In my composition studies at “lietuvos muzikos ir teatro akademija” in Vilnius I came across using 12 tone techniques from Schoenberg/Hauer in combination with the Bohlen-Pierce scale discovered independently by Heinz Bohlen in early 1970’s and John Pierce.
This scale is based on mainly odd frequency ratios and divides the duodezime (ratio 3:1) into 13 steps. You can listen to the equally tempered scale here:
If you want to know how to use non-standard tunings and scales in combination with your MIDI keyboard or favourite music notation software read on!
There is a very handy tool for all kind of non-standard tunings which is called Scala.
This tool will be the central part of the setup.
Your MIDI Sequencer, notation software or MIDI keyboard will send MIDI notes to Scala. Scala will interprete them according a loaded scale and loaded key mapping.
Scala will output MIDI notes plus pitch bend to your sampler/synthesizer.
Your sampler/synthesizer will hopefully playback the desired pitch.
Lets start with Scala…
This tool can receive MIDI Notes and Map them to a specific scale/tuning that is loaded.
Download a huge set of different scales/tunings here: http://www.huygens-fokker.org/docs/scales.zip
Scala is receiving MIDI Notes and translates them according to the loaded scale/tuning.

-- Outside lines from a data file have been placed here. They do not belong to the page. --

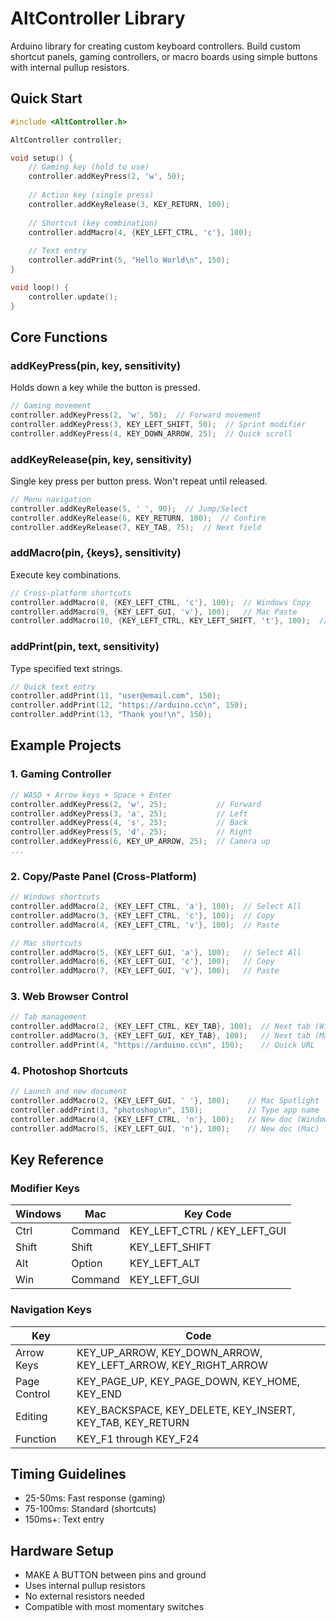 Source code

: # AltController Library

Arduino library for creating custom keyboard controllers. Build custom shortcut panels, gaming controllers, or macro boards using simple buttons with internal pullup resistors.


## Quick Start

```cpp
#include <AltController.h>

AltController controller;

void setup() {
    // Gaming key (hold to use)
    controller.addKeyPress(2, 'w', 50);
    
    // Action key (single press)
    controller.addKeyRelease(3, KEY_RETURN, 100);
    
    // Shortcut (key combination)
    controller.addMacro(4, {KEY_LEFT_CTRL, 'c'}, 100);
    
    // Text entry
    controller.addPrint(5, "Hello World\n", 150);
}

void loop() {
    controller.update();
}
```

## Core Functions

### addKeyPress(pin, key, sensitivity)
Holds down a key while the button is pressed.

```cpp
// Gaming movement
controller.addKeyPress(2, 'w', 50);  // Forward movement
controller.addKeyPress(3, KEY_LEFT_SHIFT, 50);  // Sprint modifier
controller.addKeyPress(4, KEY_DOWN_ARROW, 25);  // Quick scroll
```

### addKeyRelease(pin, key, sensitivity)
Single key press per button press. Won't repeat until released.

```cpp
// Menu navigation
controller.addKeyRelease(5, ' ', 90);  // Jump/Select
controller.addKeyRelease(6, KEY_RETURN, 100);  // Confirm
controller.addKeyRelease(7, KEY_TAB, 75);  // Next field
```

### addMacro(pin, {keys}, sensitivity)
Execute key combinations.

```cpp
// Cross-platform shortcuts
controller.addMacro(8, {KEY_LEFT_CTRL, 'c'}, 100);  // Windows Copy
controller.addMacro(9, {KEY_LEFT_GUI, 'v'}, 100);   // Mac Paste
controller.addMacro(10, {KEY_LEFT_CTRL, KEY_LEFT_SHIFT, 't'}, 100);  // Reopen tab
```

### addPrint(pin, text, sensitivity)
Type specified text strings.

```cpp
// Quick text entry
controller.addPrint(11, "user@email.com", 150);
controller.addPrint(12, "https://arduino.cc\n", 150);
controller.addPrint(13, "Thank you!\n", 150);
```

## Example Projects

### 1. Gaming Controller
```cpp
// WASD + Arrow keys + Space + Enter
controller.addKeyPress(2, 'w', 25);           // Forward
controller.addKeyPress(3, 'a', 25);           // Left
controller.addKeyPress(4, 's', 25);           // Back
controller.addKeyPress(5, 'd', 25);           // Right
controller.addKeyPress(6, KEY_UP_ARROW, 25);  // Camera up
...
```

### 2. Copy/Paste Panel (Cross-Platform)
```cpp
// Windows shortcuts
controller.addMacro(2, {KEY_LEFT_CTRL, 'a'}, 100);  // Select All
controller.addMacro(3, {KEY_LEFT_CTRL, 'c'}, 100);  // Copy
controller.addMacro(4, {KEY_LEFT_CTRL, 'v'}, 100);  // Paste

// Mac shortcuts
controller.addMacro(5, {KEY_LEFT_GUI, 'a'}, 100);   // Select All
controller.addMacro(6, {KEY_LEFT_GUI, 'c'}, 100);   // Copy
controller.addMacro(7, {KEY_LEFT_GUI, 'v'}, 100);   // Paste
```

### 3. Web Browser Control
```cpp
// Tab management
controller.addMacro(2, {KEY_LEFT_CTRL, KEY_TAB}, 100);  // Next tab (Windows)
controller.addMacro(3, {KEY_LEFT_GUI, KEY_TAB}, 100);   // Next tab (Mac)
controller.addPrint(4, "https://arduino.cc\n", 150);    // Quick URL
```

### 4. Photoshop Shortcuts
```cpp
// Launch and new document
controller.addMacro(2, {KEY_LEFT_GUI, ' '}, 100);    // Mac Spotlight
controller.addPrint(3, "photoshop\n", 150);          // Type app name
controller.addMacro(4, {KEY_LEFT_CTRL, 'n'}, 100);   // New doc (Windows)
controller.addMacro(5, {KEY_LEFT_GUI, 'n'}, 100);    // New doc (Mac)
```

## Key Reference

### Modifier Keys
| Windows | Mac | Key Code |
|---------|-----|----------|
| Ctrl | Command | KEY_LEFT_CTRL / KEY_LEFT_GUI |
| Shift | Shift | KEY_LEFT_SHIFT |
| Alt | Option | KEY_LEFT_ALT |
| Win | Command | KEY_LEFT_GUI |

### Navigation Keys
| Key | Code |
|-----|------|
| Arrow Keys | KEY_UP_ARROW, KEY_DOWN_ARROW, KEY_LEFT_ARROW, KEY_RIGHT_ARROW |
| Page Control | KEY_PAGE_UP, KEY_PAGE_DOWN, KEY_HOME, KEY_END |
| Editing | KEY_BACKSPACE, KEY_DELETE, KEY_INSERT, KEY_TAB, KEY_RETURN |
| Function | KEY_F1 through KEY_F24 |

## Timing Guidelines
- 25-50ms: Fast response (gaming)
- 75-100ms: Standard (shortcuts)
- 150ms+: Text entry

## Hardware Setup
- MAKE A BUTTON between pins and ground
- Uses internal pullup resistors
- No external resistors needed
- Compatible with most momentary switches

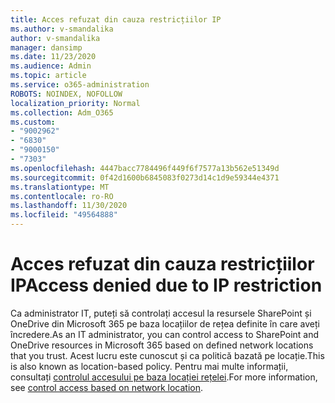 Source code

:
 ```yaml
---
title: Acces refuzat din cauza restricțiilor IP
ms.author: v-smandalika
author: v-smandalika
manager: dansimp
ms.date: 11/23/2020
ms.audience: Admin
ms.topic: article
ms.service: o365-administration
ROBOTS: NOINDEX, NOFOLLOW
localization_priority: Normal
ms.collection: Adm_O365
ms.custom:
- "9002962"
- "6830"
- "9000150"
- "7303"
ms.openlocfilehash: 4447bacc7784496f449f6f7577a13b562e51349d
ms.sourcegitcommit: 0f42d1600b6845083f0273d14c1d9e59344e4371
ms.translationtype: MT
ms.contentlocale: ro-RO
ms.lasthandoff: 11/30/2020
ms.locfileid: "49564888"
---
```

# <a name="access-denied-due-to-ip-restriction"></a><span data-ttu-id="a733e-102">Acces refuzat din cauza restricțiilor IP</span><span class="sxs-lookup"><span data-stu-id="a733e-102">Access denied due to IP restriction</span></span>

<span data-ttu-id="a733e-103">Ca administrator IT, puteți să controlați accesul la resursele SharePoint și OneDrive din Microsoft 365 pe baza locațiilor de rețea definite în care aveți încredere.</span><span class="sxs-lookup"><span data-stu-id="a733e-103">As an IT administrator, you can control access to SharePoint and OneDrive resources in Microsoft 365 based on defined network locations that you trust.</span></span> <span data-ttu-id="a733e-104">Acest lucru este cunoscut și ca politică bazată pe locație.</span><span class="sxs-lookup"><span data-stu-id="a733e-104">This is also known as location-based policy.</span></span> <span data-ttu-id="a733e-105">Pentru mai multe informații, consultați [controlul accesului pe baza locației rețelei](https://docs.microsoft.com/sharepoint/control-access-based-on-network-location).</span><span class="sxs-lookup"><span data-stu-id="a733e-105">For more information, see [control access based on network location](https://docs.microsoft.com/sharepoint/control-access-based-on-network-location).</span></span>

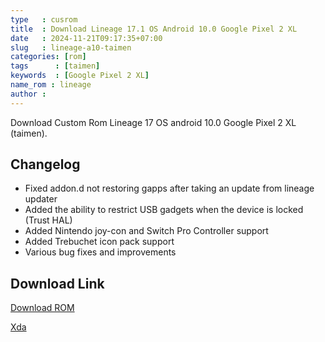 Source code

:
 ```yaml
---
type   : cusrom
title  : Download Lineage 17.1 OS Android 10.0 Google Pixel 2 XL
date   : 2024-11-21T09:17:35+07:00
slug   : lineage-a10-taimen
categories: [rom]
tags      : [taimen]
keywords  : [Google Pixel 2 XL]
name_rom : lineage
author :
---
```


Download Custom Rom Lineage 17 OS android 10.0 Google Pixel 2 XL (taimen).

## Changelog
- Fixed addon.d not restoring gapps after taking an update from lineage updater
- Added the ability to restrict USB gadgets when the device is locked (Trust HAL)
- Added Nintendo joy-con and Switch Pro Controller support
- Added Trebuchet icon pack support
- Various bug fixes and improvements

## Download Link
[Download ROM](https://t.me/Pixel2Updates/1098?single)

[Xda](https://xdaforums.com/t/rom-official-lineage-os-17-1-for-pixel-2-2-xl.3984909/)
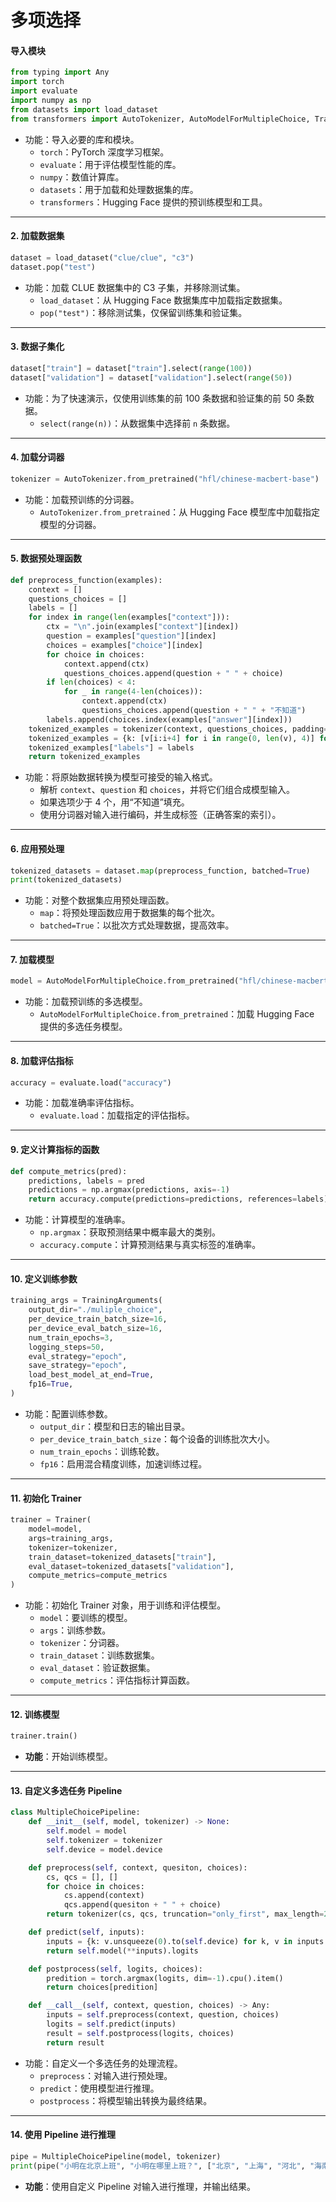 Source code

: # 多项选择

#### **导入模块**

```python
from typing import Any
import torch
import evaluate
import numpy as np
from datasets import load_dataset
from transformers import AutoTokenizer, AutoModelForMultipleChoice, Trainer, TrainingArguments
```

- 功能：导入必要的库和模块。
  - `torch`：PyTorch 深度学习框架。
  - `evaluate`：用于评估模型性能的库。
  - `numpy`：数值计算库。
  - `datasets`：用于加载和处理数据集的库。
  - `transformers`：Hugging Face 提供的预训练模型和工具。

------

#### **2. 加载数据集**

```python
dataset = load_dataset("clue/clue", "c3")
dataset.pop("test")
```

- 功能：加载 CLUE 数据集中的 C3 子集，并移除测试集。
  - `load_dataset`：从 Hugging Face 数据集库中加载指定数据集。
  - `pop("test")`：移除测试集，仅保留训练集和验证集。

------

#### **3. 数据子集化**

```python
dataset["train"] = dataset["train"].select(range(100))
dataset["validation"] = dataset["validation"].select(range(50))
```

- 功能：为了快速演示，仅使用训练集的前 100 条数据和验证集的前 50 条数据。
  - `select(range(n))`：从数据集中选择前 `n` 条数据。

------

#### **4. 加载分词器**

```python
tokenizer = AutoTokenizer.from_pretrained("hfl/chinese-macbert-base")
```

- 功能：加载预训练的分词器。
  - `AutoTokenizer.from_pretrained`：从 Hugging Face 模型库中加载指定模型的分词器。

------

#### **5. 数据预处理函数**

```python
def preprocess_function(examples):
    context = []
    questions_choices = []
    labels = []
    for index in range(len(examples["context"])):
        ctx = "\n".join(examples["context"][index])
        question = examples["question"][index]
        choices = examples["choice"][index]
        for choice in choices:
            context.append(ctx)
            questions_choices.append(question + " " + choice)
        if len(choices) < 4:
            for _ in range(4-len(choices)):
                context.append(ctx)
                questions_choices.append(question + " " + "不知道")
        labels.append(choices.index(examples["answer"][index]))
    tokenized_examples = tokenizer(context, questions_choices, padding="max_length", max_length=256, truncation="only_first")
    tokenized_examples = {k: [v[i:i+4] for i in range(0, len(v), 4)] for k, v in tokenized_examples.items()}
    tokenized_examples["labels"] = labels
    return tokenized_examples
```

- 功能：将原始数据转换为模型可接受的输入格式。
  - 解析 `context`、`question` 和 `choices`，并将它们组合成模型输入。
  - 如果选项少于 4 个，用“不知道”填充。
  - 使用分词器对输入进行编码，并生成标签（正确答案的索引）。

------

#### **6. 应用预处理**

```python
tokenized_datasets = dataset.map(preprocess_function, batched=True)
print(tokenized_datasets)
```

- 功能：对整个数据集应用预处理函数。
  - `map`：将预处理函数应用于数据集的每个批次。
  - `batched=True`：以批次方式处理数据，提高效率。

------

#### **7. 加载模型**

```python
model = AutoModelForMultipleChoice.from_pretrained("hfl/chinese-macbert-base")
```

- 功能：加载预训练的多选模型。
  - `AutoModelForMultipleChoice.from_pretrained`：加载 Hugging Face 提供的多选任务模型。

------

#### **8. 加载评估指标**

```python
accuracy = evaluate.load("accuracy")
```

- 功能：加载准确率评估指标。
  - `evaluate.load`：加载指定的评估指标。

------

#### **9. 定义计算指标的函数**

```python
def compute_metrics(pred):
    predictions, labels = pred
    predictions = np.argmax(predictions, axis=-1)
    return accuracy.compute(predictions=predictions, references=labels)
```

- 功能：计算模型的准确率。
  - `np.argmax`：获取预测结果中概率最大的类别。
  - `accuracy.compute`：计算预测结果与真实标签的准确率。

------

#### **10. 定义训练参数**

```python
training_args = TrainingArguments(
    output_dir="./muliple_choice",
    per_device_train_batch_size=16,
    per_device_eval_batch_size=16,
    num_train_epochs=3,
    logging_steps=50,
    eval_strategy="epoch",
    save_strategy="epoch",
    load_best_model_at_end=True,
    fp16=True,
)
```

- 功能：配置训练参数。
  - `output_dir`：模型和日志的输出目录。
  - `per_device_train_batch_size`：每个设备的训练批次大小。
  - `num_train_epochs`：训练轮数。
  - `fp16`：启用混合精度训练，加速训练过程。

------

#### **11. 初始化 Trainer**

```python
trainer = Trainer(
    model=model,
    args=training_args,
    tokenizer=tokenizer,
    train_dataset=tokenized_datasets["train"],
    eval_dataset=tokenized_datasets["validation"],
    compute_metrics=compute_metrics
)
```

- 功能：初始化 Trainer 对象，用于训练和评估模型。
  - `model`：要训练的模型。
  - `args`：训练参数。
  - `tokenizer`：分词器。
  - `train_dataset`：训练数据集。
  - `eval_dataset`：验证数据集。
  - `compute_metrics`：评估指标计算函数。

------

#### **12. 训练模型**

```python
trainer.train()
```

- **功能**：开始训练模型。

------

#### **13. 自定义多选任务 Pipeline**

```python
class MultipleChoicePipeline:
    def __init__(self, model, tokenizer) -> None:
        self.model = model
        self.tokenizer = tokenizer
        self.device = model.device

    def preprocess(self, context, quesiton, choices):
        cs, qcs = [], []
        for choice in choices:
            cs.append(context)
            qcs.append(quesiton + " " + choice)
        return tokenizer(cs, qcs, truncation="only_first", max_length=256, return_tensors="pt")

    def predict(self, inputs):
        inputs = {k: v.unsqueeze(0).to(self.device) for k, v in inputs.items()}
        return self.model(**inputs).logits

    def postprocess(self, logits, choices):
        predition = torch.argmax(logits, dim=-1).cpu().item()
        return choices[predition]

    def __call__(self, context, question, choices) -> Any:
        inputs = self.preprocess(context, question, choices)
        logits = self.predict(inputs)
        result = self.postprocess(logits, choices)
        return result
```

- 功能：自定义一个多选任务的处理流程。
  - `preprocess`：对输入进行预处理。
  - `predict`：使用模型进行推理。
  - `postprocess`：将模型输出转换为最终结果。

------

#### **14. 使用 Pipeline 进行推理**

```python
pipe = MultipleChoicePipeline(model, tokenizer)
print(pipe("小明在北京上班", "小明在哪里上班？", ["北京", "上海", "河北", "海南", "河北", "海南"]))
```

- **功能**：使用自定义 Pipeline 对输入进行推理，并输出结果。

It sends the nearest MIDI note to the desired frequency and a pitch bend message to exactly match this frequency.
The problem with pitch bend in MIDI is that it affects the whole MIDI channel. Every note played back or is stil sounding over this channel will be detuned by a new pitch bend message.
Therefore Scala iterates through all available 16 MIDI channels in a cirle. That means the first note is sent on first MIDI channel, the second note on the second MIDI channel and so on. The note after the 16th note will be sent on MIDI channel 1 again.
Keep in mind, that wrong tunings may accure if still a sound is played back on channel one when already playing the 17th note. The same happens if more than 16 Notes played together as cluster.
I made a custom keymapping to playback Bohlen-Pierce scale in chromatic notation for Scala. Download here.
In Scala you can either use the menu to load scales and mappings or you use commands like in unix shell.
I rather use the command line…
For opening a scale/tuning change to the directory (File->Change directory) where you downloaded the scales linked from above. Then type LOAD bohlen-p_et.scl. This will load the equally tempered Bohlen-Pierce scale.
If you download my custom mapping[*] you can load it with the command LOAD/MAPPING bohlen_pierce_sibelius.kbm.
If you now click the Relay button you can setup your MIDI input and output device.
For the input choose your MIDI keyboard or virtual MIDI cable where you send notes from your other application (Sibelius, Finale, whatever…).
The output should be your sampler or synthesizer. We will see how to use Linuxsampler for that purpose later.
There is a strange behaviour in my version of Scala. Each time i start relaying the mapping resets itself. So after i click Start Relaying i have to load the mapping again.
<< for some more info about Scala check the official website >>
You also need a Sampler which plays back the MIDI notes including correct pitch bend interpretation.
Linuxsampler is a very powerful and free of charge Sampler.
Use can use the Maestro Concert Grand v2 Sample Library for good sounding piano playback.
The only problem with this version is that the pitch bend range is set to zero. That means it won’t react to pitch bend values and playback in alternative tunings is not possible “out-of-the-box”.
You can change this by using the tool gigedit. It’s available from the Linuxsampler Homepage or as packet in most Linux distributions packet manager. Unfortunately its not available for Mac OSX.
Open the file maestro_concert_grand_v2.gig with gigedit and right click on the instrument -> choose settings and set pitch bend range to 2. (two semitones)
Now save it – maybe under a different name maestro_concert_grand_v2_pb.gig. (pb for pitch bend)
Linuxsampler is basically a command line program. To make it easy accessible the GUI qsampler can be used.
You have to create 16 channels of the maestro_concert_grand_v2_pb.gig  Instrument. Every channel listens to one MIDI channel. Thats because the earlier mentioned pitch bend message affects every note played back via this channel.
You can download my configuration for Linuxsampler here.
If you want to record the music played back by Linuxsampler you have to use the Jack enabled version.
With Jack you can connect the audio output of Linuxsampler to your favourite audio recording software and record the performance.